[Start of section]

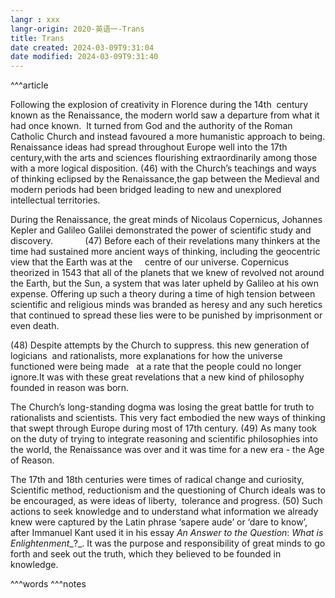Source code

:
 ```yaml
---
langr : xxx
langr-origin: 2020-英语一-Trans
title: Trans
date created: 2024-03-09T9:31:04
date modified: 2024-03-09T9:31:40
---
```


^^^article

Following the explosion of creativity in Florence during the 14th  century known as the Renaissance, the modern world saw a departure from what it had once known.  It turned from God and the authority of the Roman Catholic Church and instead favoured a more humanistic approach to being. Renaissance ideas had spread throughout Europe well into the 17th century,with the arts and sciences flourishing extraordinarily among those with a more logical disposition. (46) with the Church’s teachings and ways of thinking eclipsed by the Renaissance,the gap between the Medieval and modern periods had been bridged leading to new and unexplored intellectual territories.

During the Renaissance, the great minds of Nicolaus Copernicus, Johannes Kepler and Galileo Galilei demonstrated the power of scientific study and discovery.             (47) Before each of their revelations many thinkers at the time had sustained more ancient ways of thinking, including the geocentric view that the Earth was at the     centre of our universe. Copernicus theorized in 1543 that all of the planets that we knew of revolved not around the Earth, but the Sun, a system that was later upheld by Galileo at his own expense. Offering up such a theory during a time of high tension between scientific and religious minds was branded as heresy and any such heretics that continued to spread these lies were to be punished by imprisonment or even death.

(48) Despite attempts by the Church to suppress. this new generation of logicians  and rationalists, more explanations for how the universe functioned were being made   at a rate that the people could no longer ignore.It was with these great revelations that a new kind of philosophy founded in reason was born.

The Church’s long-standing dogma was losing the great battle for truth to rationalists and scientists. This very fact embodied the new ways of thinking that swept through Europe during most of 17th century. (49) As many took on the duty of trying to integrate reasoning and scientific philosophies into the world, the Renaissance was over and it was time for a new era - the Age of Reason.

The 17th and 18th centuries were times of radical change and curiosity, Scientific method, reductionism and the questioning of Church ideals was to be encouraged, as were ideas of liberty,  tolerance and progress. (50) Such actions to seek knowledge and to understand what information we already knew were captured by the Latin phrase ‘sapere aude’ or ‘dare to know’, after Immanuel Kant used it in his essay _An Answer to the Question_: _What is Enlightenment__?_. It was the purpose and responsibility of great minds to go forth and seek out the truth, which they believed to be founded in knowledge.




^^^words
^^^notes
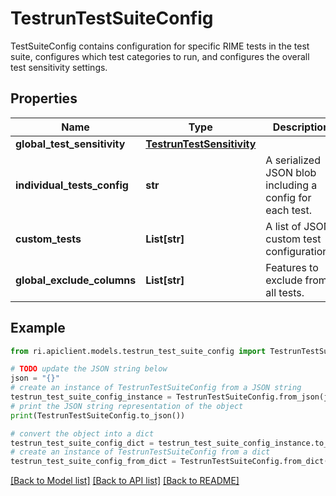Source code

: # TestrunTestSuiteConfig

TestSuiteConfig contains configuration for specific RIME tests in the test suite, configures which test categories to run, and configures the overall test sensitivity settings.

## Properties

Name | Type | Description | Notes
------------ | ------------- | ------------- | -------------
**global_test_sensitivity** | [**TestrunTestSensitivity**](TestrunTestSensitivity.md) |  | [optional] 
**individual_tests_config** | **str** | A serialized JSON blob including a config for each test. | [optional] 
**custom_tests** | **List[str]** | A list of JSON custom test configurations. | [optional] 
**global_exclude_columns** | **List[str]** | Features to exclude from all tests. | [optional] 

## Example

```python
from ri.apiclient.models.testrun_test_suite_config import TestrunTestSuiteConfig

# TODO update the JSON string below
json = "{}"
# create an instance of TestrunTestSuiteConfig from a JSON string
testrun_test_suite_config_instance = TestrunTestSuiteConfig.from_json(json)
# print the JSON string representation of the object
print(TestrunTestSuiteConfig.to_json())

# convert the object into a dict
testrun_test_suite_config_dict = testrun_test_suite_config_instance.to_dict()
# create an instance of TestrunTestSuiteConfig from a dict
testrun_test_suite_config_from_dict = TestrunTestSuiteConfig.from_dict(testrun_test_suite_config_dict)
```
[[Back to Model list]](../README.md#documentation-for-models) [[Back to API list]](../README.md#documentation-for-api-endpoints) [[Back to README]](../README.md)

[End of section]

* EXERCISE
Please give the material above again in full, with no pictures in your version.

* PROBLEM SOLUTION
Source code

:
 ```yaml
---
langr : xxx
langr-origin: 2020-英语一-Trans
title: Trans
date created: 2024-03-09T9:31:04
date modified: 2024-03-09T9:31:40
---
```


^^^article

Following the explosion of creativity in Florence during the 14th  century known as the Renaissance, the modern world saw a departure from what it had once known.  It turned from God and the authority of the Roman Catholic Church and instead favoured a more humanistic approach to being. Renaissance ideas had spread throughout Europe well into the 17th century,with the arts and sciences flourishing extraordinarily among those with a more logical disposition. (46) with the Church’s teachings and ways of thinking eclipsed by the Renaissance,the gap between the Medieval and modern periods had been bridged leading to new and unexplored intellectual territories.

During the Renaissance, the great minds of Nicolaus Copernicus, Johannes Kepler and Galileo Galilei demonstrated the power of scientific study and discovery.             (47) Before each of their revelations many thinkers at the time had sustained more ancient ways of thinking, including the geocentric view that the Earth was at the     centre of our universe. Copernicus theorized in 1543 that all of the planets that we knew of revolved not around the Earth, but the Sun, a system that was later upheld by Galileo at his own expense. Offering up such a theory during a time of high tension between scientific and religious minds was branded as heresy and any such heretics that continued to spread these lies were to be punished by imprisonment or even death.

(48) Despite attempts by the Church to suppress. this new generation of logicians  and rationalists, more explanations for how the universe functioned were being made   at a rate that the people could no longer ignore.It was with these great revelations that a new kind of philosophy founded in reason was born.

The Church’s long-standing dogma was losing the great battle for truth to rationalists and scientists. This very fact embodied the new ways of thinking that swept through Europe during most of 17th century. (49) As many took on the duty of trying to integrate reasoning and scientific philosophies into the world, the Renaissance was over and it was time for a new era - the Age of Reason.

The 17th and 18th centuries were times of radical change and curiosity, Scientific method, reductionism and the questioning of Church ideals was to be encouraged, as were ideas of liberty,  tolerance and progress. (50) Such actions to seek knowledge and to understand what information we already knew were captured by the Latin phrase ‘sapere aude’ or ‘dare to know’, after Immanuel Kant used it in his essay _An Answer to the Question_: _What is Enlightenment__?_. It was the purpose and responsibility of great minds to go forth and seek out the truth, which they believed to be founded in knowledge.




^^^words
^^^notes
Source code

: # TestrunTestSuiteConfig

TestSuiteConfig contains configuration for specific RIME tests in the test suite, configures which test categories to run, and configures the overall test sensitivity settings.

## Properties

Name | Type | Description | Notes
------------ | ------------- | ------------- | -------------
**global_test_sensitivity** | [**TestrunTestSensitivity**](TestrunTestSensitivity.md) |  | [optional] 
**individual_tests_config** | **str** | A serialized JSON blob including a config for each test. | [optional] 
**custom_tests** | **List[str]** | A list of JSON custom test configurations. | [optional] 
**global_exclude_columns** | **List[str]** | Features to exclude from all tests. | [optional] 

## Example

```python
from ri.apiclient.models.testrun_test_suite_config import TestrunTestSuiteConfig

# TODO update the JSON string below
json = "{}"
# create an instance of TestrunTestSuiteConfig from a JSON string
testrun_test_suite_config_instance = TestrunTestSuiteConfig.from_json(json)
# print the JSON string representation of the object
print(TestrunTestSuiteConfig.to_json())

# convert the object into a dict
testrun_test_suite_config_dict = testrun_test_suite_config_instance.to_dict()
# create an instance of TestrunTestSuiteConfig from a dict
testrun_test_suite_config_from_dict = TestrunTestSuiteConfig.from_dict(testrun_test_suite_config_dict)
```
[[Back to Model list]](../README.md#documentation-for-models) [[Back to API list]](../README.md#documentation-for-api-endpoints) [[Back to README]](../README.md)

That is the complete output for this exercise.